#### Work to be completed
Report all lines from the entries below in which "array" appears.

Saved entries
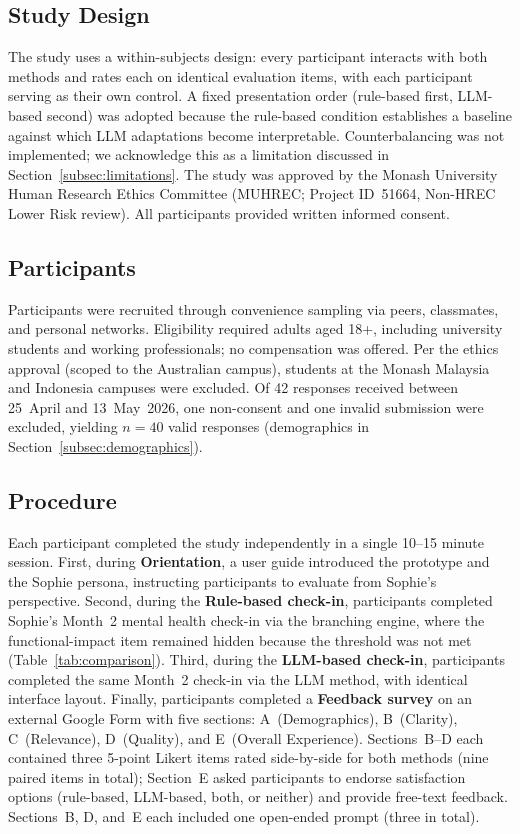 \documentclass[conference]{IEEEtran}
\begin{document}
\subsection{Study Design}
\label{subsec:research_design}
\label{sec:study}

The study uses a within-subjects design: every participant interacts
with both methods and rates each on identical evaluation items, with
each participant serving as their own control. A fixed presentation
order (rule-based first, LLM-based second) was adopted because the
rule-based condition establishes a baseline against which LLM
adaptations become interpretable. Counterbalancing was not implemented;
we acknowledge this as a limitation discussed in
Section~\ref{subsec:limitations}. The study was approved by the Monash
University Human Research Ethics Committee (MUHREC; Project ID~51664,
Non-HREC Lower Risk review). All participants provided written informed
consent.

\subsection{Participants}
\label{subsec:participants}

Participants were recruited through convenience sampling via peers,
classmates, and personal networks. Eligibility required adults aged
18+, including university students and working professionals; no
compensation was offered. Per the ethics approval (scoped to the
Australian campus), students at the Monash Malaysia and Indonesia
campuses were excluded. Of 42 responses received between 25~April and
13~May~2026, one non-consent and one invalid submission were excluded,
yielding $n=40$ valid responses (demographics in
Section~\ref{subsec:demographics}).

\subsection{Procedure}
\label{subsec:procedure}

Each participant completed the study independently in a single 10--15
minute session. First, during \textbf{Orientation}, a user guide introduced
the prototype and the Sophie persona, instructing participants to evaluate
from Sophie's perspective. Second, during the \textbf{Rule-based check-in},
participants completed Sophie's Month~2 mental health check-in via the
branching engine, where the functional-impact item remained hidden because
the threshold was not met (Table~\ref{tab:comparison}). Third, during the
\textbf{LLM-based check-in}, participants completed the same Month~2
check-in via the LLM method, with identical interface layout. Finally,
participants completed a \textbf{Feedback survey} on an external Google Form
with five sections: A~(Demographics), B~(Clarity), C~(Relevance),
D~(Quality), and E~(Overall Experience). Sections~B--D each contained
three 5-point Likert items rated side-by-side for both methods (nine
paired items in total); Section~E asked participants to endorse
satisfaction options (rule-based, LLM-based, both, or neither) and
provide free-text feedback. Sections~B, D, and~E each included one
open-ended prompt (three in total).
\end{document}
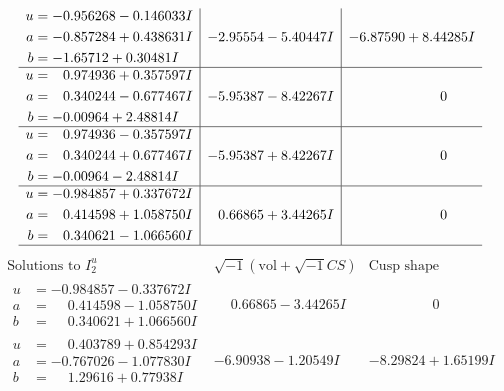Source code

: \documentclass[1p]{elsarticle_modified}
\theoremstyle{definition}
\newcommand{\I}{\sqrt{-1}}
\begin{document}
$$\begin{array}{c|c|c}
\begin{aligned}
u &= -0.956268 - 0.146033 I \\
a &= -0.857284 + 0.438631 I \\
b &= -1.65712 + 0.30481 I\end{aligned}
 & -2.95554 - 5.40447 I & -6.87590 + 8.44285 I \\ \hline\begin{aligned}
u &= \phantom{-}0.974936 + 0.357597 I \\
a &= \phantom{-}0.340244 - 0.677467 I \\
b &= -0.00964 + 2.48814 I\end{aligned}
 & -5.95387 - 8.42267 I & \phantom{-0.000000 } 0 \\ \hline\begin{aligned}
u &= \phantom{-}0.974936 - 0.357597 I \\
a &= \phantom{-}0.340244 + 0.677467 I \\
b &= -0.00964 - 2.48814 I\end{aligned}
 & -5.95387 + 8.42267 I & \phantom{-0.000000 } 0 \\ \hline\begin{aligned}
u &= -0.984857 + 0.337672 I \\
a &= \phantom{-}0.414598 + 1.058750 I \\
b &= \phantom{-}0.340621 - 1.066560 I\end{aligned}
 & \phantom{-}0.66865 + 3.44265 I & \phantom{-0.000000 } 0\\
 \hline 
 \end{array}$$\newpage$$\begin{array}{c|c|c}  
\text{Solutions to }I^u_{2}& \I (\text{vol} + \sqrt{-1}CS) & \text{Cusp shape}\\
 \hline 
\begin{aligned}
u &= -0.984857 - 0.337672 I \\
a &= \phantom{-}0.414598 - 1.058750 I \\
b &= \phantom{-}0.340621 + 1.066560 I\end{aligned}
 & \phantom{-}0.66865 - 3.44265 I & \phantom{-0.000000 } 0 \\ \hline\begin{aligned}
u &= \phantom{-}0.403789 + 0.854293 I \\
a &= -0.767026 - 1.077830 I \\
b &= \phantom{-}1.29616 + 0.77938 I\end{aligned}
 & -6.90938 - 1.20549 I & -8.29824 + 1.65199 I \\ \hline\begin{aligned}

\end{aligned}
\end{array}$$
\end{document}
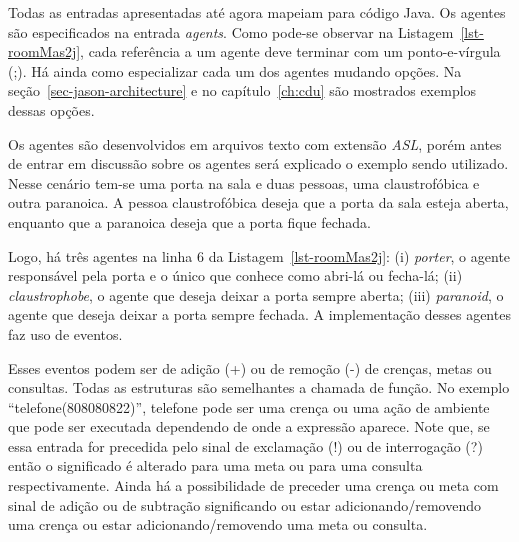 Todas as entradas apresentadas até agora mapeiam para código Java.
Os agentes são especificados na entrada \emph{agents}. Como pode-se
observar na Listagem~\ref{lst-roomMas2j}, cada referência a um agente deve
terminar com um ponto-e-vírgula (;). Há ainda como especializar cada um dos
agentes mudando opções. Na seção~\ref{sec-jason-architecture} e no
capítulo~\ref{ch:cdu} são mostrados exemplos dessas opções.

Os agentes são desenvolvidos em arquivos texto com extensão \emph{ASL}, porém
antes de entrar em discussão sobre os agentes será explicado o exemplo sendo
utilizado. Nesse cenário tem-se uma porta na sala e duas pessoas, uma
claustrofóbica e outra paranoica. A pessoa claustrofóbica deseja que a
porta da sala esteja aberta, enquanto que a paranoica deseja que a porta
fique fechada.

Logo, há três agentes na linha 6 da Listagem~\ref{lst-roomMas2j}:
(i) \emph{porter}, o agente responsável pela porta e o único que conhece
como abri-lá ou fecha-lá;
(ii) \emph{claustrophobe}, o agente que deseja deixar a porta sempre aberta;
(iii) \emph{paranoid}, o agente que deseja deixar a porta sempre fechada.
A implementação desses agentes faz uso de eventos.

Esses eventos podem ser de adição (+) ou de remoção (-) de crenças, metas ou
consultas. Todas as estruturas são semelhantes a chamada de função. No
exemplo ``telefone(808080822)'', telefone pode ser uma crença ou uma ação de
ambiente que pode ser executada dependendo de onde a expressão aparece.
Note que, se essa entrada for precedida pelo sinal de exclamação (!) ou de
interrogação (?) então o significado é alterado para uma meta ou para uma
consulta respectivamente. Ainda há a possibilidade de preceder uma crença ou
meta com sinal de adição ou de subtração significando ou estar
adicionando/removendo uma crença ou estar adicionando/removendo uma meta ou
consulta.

#### Result
$$\begin{array}{c|c|c}
 \end{array}$$\newpage$$\begin{array}{c|c|c}  
\end{array}$$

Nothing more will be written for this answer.